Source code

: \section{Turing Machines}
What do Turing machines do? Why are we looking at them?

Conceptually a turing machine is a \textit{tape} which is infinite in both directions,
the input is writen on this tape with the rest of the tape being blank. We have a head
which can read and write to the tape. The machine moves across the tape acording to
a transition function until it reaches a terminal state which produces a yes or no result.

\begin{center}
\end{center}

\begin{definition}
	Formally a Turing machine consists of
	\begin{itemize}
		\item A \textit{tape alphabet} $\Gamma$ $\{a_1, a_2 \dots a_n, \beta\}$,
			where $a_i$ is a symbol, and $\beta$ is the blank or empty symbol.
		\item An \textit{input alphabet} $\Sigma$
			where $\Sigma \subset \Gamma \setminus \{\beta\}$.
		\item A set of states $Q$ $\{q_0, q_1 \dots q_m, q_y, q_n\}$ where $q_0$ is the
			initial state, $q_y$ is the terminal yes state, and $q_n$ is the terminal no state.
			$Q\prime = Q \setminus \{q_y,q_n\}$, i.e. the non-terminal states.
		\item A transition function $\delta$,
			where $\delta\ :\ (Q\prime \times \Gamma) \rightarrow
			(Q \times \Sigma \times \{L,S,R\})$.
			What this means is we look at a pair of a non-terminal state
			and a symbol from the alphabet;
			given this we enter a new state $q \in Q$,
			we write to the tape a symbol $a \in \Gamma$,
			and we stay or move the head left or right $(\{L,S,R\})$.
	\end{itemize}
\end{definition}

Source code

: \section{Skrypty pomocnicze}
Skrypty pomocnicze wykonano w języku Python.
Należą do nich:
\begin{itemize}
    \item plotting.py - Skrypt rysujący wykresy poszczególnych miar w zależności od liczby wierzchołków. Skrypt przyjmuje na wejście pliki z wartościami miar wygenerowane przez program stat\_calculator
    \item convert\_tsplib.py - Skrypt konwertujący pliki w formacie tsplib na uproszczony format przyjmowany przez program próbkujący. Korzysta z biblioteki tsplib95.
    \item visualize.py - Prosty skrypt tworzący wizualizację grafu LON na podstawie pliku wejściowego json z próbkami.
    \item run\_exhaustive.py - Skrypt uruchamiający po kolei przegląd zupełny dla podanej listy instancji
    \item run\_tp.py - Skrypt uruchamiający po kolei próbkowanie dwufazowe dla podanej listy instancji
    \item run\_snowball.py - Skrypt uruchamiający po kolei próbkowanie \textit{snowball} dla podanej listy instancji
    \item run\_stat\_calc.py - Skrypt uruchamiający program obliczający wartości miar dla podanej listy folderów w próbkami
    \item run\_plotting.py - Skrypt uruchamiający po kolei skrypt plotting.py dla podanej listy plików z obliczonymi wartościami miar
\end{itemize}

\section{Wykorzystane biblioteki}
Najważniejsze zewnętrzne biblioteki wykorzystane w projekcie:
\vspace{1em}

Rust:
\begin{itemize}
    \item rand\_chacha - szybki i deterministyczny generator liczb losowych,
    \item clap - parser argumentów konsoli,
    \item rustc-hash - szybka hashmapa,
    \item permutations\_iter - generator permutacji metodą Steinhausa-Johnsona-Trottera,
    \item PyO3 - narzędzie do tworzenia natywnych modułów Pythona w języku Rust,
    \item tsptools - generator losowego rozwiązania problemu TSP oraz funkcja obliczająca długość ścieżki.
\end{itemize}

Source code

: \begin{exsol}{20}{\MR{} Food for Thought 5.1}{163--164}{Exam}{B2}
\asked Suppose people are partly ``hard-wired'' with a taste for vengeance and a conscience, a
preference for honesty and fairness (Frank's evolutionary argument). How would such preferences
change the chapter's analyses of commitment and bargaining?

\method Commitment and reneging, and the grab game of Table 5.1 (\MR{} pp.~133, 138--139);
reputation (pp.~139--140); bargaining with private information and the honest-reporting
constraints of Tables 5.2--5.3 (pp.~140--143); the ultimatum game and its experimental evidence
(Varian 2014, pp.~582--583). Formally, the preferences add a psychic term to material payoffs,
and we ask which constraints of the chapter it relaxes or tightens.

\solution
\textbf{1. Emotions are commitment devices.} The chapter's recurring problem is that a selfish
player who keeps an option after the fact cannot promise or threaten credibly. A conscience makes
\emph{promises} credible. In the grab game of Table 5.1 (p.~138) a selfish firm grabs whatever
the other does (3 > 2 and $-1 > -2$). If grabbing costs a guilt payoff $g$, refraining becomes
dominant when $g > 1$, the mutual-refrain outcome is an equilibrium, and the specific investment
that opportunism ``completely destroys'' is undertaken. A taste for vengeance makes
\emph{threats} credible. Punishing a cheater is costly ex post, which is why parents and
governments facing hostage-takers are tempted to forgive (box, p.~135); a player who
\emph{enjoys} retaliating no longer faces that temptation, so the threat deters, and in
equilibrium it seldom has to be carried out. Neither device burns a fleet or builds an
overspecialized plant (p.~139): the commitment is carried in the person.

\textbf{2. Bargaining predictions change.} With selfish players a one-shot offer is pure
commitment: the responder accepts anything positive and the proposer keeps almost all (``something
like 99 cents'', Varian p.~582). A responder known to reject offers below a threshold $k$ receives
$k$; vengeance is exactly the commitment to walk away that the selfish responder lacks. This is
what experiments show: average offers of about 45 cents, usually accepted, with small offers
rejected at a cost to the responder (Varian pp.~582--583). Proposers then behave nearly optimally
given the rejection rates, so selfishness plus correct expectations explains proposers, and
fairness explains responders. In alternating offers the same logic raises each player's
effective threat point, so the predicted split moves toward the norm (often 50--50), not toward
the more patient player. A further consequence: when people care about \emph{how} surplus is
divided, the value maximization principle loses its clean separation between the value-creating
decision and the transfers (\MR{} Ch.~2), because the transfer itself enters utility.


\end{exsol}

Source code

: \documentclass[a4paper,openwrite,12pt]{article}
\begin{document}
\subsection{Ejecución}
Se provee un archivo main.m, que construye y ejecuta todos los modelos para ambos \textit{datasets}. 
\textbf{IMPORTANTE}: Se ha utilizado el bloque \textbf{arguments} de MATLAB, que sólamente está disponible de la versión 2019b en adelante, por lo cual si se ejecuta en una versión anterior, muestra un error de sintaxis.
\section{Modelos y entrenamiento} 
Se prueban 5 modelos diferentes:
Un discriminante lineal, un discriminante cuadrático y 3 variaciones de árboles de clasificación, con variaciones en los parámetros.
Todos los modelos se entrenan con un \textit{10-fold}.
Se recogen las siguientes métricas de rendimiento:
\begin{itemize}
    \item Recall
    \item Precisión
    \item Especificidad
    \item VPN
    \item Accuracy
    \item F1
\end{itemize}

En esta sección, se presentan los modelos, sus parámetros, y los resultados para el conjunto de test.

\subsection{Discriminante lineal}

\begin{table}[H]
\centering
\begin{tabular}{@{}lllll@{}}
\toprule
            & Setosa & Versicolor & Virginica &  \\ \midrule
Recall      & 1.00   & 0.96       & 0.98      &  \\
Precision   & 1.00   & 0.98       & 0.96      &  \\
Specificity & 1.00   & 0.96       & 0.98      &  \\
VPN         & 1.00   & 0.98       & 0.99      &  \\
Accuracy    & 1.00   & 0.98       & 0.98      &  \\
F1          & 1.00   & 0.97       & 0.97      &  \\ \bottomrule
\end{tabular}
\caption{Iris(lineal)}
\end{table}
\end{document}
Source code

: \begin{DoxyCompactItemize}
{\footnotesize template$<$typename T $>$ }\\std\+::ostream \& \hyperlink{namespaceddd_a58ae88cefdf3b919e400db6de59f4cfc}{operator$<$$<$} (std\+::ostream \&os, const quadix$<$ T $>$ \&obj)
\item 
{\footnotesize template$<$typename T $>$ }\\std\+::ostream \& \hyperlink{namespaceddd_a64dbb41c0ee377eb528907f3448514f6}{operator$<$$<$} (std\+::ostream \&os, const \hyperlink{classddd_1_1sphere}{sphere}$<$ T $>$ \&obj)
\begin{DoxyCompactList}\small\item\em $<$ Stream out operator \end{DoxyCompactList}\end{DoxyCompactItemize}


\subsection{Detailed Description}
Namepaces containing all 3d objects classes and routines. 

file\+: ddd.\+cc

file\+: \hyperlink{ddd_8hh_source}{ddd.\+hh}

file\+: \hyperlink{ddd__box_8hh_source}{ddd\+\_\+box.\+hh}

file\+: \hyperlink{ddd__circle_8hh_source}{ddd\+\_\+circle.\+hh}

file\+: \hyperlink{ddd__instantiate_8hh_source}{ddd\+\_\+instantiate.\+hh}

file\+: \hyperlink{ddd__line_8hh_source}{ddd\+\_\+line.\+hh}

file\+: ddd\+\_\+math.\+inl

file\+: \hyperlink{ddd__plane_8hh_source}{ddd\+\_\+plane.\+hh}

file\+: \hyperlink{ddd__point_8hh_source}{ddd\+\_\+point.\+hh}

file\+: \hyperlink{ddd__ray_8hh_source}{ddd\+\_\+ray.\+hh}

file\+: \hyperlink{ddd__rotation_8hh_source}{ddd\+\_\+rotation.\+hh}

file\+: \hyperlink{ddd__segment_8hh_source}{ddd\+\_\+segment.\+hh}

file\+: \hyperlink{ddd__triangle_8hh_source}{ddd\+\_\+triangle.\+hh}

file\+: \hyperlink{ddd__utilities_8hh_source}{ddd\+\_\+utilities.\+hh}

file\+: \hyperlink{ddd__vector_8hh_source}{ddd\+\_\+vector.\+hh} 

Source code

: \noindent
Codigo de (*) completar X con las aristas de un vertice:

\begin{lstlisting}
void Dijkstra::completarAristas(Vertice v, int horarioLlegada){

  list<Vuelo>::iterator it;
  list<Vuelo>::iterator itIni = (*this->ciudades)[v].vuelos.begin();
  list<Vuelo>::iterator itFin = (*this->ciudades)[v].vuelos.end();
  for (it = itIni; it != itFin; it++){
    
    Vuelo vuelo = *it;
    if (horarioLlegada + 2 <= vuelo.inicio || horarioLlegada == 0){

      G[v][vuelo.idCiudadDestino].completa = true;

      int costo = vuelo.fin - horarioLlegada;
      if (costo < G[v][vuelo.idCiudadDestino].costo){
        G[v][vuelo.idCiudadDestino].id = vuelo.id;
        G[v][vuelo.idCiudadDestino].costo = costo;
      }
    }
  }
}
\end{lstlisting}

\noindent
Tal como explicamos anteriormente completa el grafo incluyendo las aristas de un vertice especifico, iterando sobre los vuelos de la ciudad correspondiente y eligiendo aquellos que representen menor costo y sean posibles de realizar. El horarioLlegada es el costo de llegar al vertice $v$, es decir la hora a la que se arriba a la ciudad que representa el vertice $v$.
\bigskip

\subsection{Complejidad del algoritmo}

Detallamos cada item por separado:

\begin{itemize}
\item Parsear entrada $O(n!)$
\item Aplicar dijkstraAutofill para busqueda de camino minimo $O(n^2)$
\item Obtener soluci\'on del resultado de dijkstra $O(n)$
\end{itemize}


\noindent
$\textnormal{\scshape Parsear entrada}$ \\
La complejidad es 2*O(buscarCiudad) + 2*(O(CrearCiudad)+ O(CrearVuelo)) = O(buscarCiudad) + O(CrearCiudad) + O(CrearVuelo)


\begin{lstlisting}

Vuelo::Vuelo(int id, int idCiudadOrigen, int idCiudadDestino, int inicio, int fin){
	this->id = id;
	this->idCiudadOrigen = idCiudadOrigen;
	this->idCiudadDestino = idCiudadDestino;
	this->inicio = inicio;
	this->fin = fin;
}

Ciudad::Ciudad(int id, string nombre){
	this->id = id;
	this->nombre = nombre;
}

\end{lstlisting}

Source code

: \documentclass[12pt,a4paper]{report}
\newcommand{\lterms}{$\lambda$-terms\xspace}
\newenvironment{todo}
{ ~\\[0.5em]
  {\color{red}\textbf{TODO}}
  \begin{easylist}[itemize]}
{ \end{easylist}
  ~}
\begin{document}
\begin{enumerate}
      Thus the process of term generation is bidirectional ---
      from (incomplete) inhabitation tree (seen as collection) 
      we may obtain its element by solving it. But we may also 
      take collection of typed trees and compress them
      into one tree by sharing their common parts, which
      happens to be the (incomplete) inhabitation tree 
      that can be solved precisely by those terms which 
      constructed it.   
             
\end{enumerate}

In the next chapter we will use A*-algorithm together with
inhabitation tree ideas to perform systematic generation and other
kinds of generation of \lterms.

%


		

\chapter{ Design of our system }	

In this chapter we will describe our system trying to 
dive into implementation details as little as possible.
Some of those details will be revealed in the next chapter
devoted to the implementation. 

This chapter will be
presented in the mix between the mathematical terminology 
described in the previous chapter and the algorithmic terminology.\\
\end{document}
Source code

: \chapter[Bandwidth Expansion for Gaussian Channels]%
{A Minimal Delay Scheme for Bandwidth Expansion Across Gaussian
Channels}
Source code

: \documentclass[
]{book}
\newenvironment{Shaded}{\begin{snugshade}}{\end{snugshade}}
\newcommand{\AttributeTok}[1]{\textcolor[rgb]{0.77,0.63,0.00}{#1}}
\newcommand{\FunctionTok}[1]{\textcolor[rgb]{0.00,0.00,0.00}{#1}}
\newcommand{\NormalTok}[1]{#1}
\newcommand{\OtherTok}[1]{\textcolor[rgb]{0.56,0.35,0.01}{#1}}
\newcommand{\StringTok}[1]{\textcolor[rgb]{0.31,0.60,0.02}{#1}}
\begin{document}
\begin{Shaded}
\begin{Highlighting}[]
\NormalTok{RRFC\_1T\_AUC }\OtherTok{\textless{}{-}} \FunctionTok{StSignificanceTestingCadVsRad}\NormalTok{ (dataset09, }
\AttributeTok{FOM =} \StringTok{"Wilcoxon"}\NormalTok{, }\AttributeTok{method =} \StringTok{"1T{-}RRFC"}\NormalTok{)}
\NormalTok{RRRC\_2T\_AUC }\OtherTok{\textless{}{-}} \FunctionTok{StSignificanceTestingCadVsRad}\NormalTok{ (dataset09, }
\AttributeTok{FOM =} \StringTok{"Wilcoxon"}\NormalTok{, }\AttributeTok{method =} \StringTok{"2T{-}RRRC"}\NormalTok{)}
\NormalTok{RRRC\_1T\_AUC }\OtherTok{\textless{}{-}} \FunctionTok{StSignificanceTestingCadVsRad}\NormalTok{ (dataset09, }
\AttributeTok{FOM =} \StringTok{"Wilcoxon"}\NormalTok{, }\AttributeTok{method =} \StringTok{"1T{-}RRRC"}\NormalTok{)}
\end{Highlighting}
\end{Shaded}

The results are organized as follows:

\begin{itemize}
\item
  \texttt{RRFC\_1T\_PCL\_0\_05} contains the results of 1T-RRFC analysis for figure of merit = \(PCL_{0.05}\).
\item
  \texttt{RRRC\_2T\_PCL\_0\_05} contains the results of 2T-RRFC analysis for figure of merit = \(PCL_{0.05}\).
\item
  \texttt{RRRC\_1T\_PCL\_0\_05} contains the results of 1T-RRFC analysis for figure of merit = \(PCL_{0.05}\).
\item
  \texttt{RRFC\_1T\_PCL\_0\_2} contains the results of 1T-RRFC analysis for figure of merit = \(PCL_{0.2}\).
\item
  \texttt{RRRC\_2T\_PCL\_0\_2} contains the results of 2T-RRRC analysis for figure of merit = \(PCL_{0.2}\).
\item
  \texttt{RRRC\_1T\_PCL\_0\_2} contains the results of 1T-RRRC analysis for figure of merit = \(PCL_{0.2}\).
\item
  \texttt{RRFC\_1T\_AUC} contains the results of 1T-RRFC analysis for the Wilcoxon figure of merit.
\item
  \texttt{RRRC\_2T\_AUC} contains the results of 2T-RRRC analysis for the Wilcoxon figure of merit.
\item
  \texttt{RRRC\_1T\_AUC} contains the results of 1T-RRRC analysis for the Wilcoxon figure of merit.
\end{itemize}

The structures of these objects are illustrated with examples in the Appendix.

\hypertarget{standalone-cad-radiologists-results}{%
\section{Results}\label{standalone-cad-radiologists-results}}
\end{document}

# # # # # # #

Here the output must be the lines above from the line with "Ciudad::Ciudad(int id, string" to the line with "from (incomplete) inhabitation", both included, duplicated word for word and nothing else.

Ciudad::Ciudad(int id, string nombre){
	this->id = id;
	this->nombre = nombre;
}

\end{lstlisting}

Source code

: \documentclass[12pt,a4paper]{report}
\newcommand{\lterms}{$\lambda$-terms\xspace}
\newenvironment{todo}
{ ~\\[0.5em]
  {\color{red}\textbf{TODO}}
  \begin{easylist}[itemize]}
{ \end{easylist}
  ~}
\begin{document}
\begin{enumerate}
      Thus the process of term generation is bidirectional ---
      from (incomplete) inhabitation tree (seen as collection) 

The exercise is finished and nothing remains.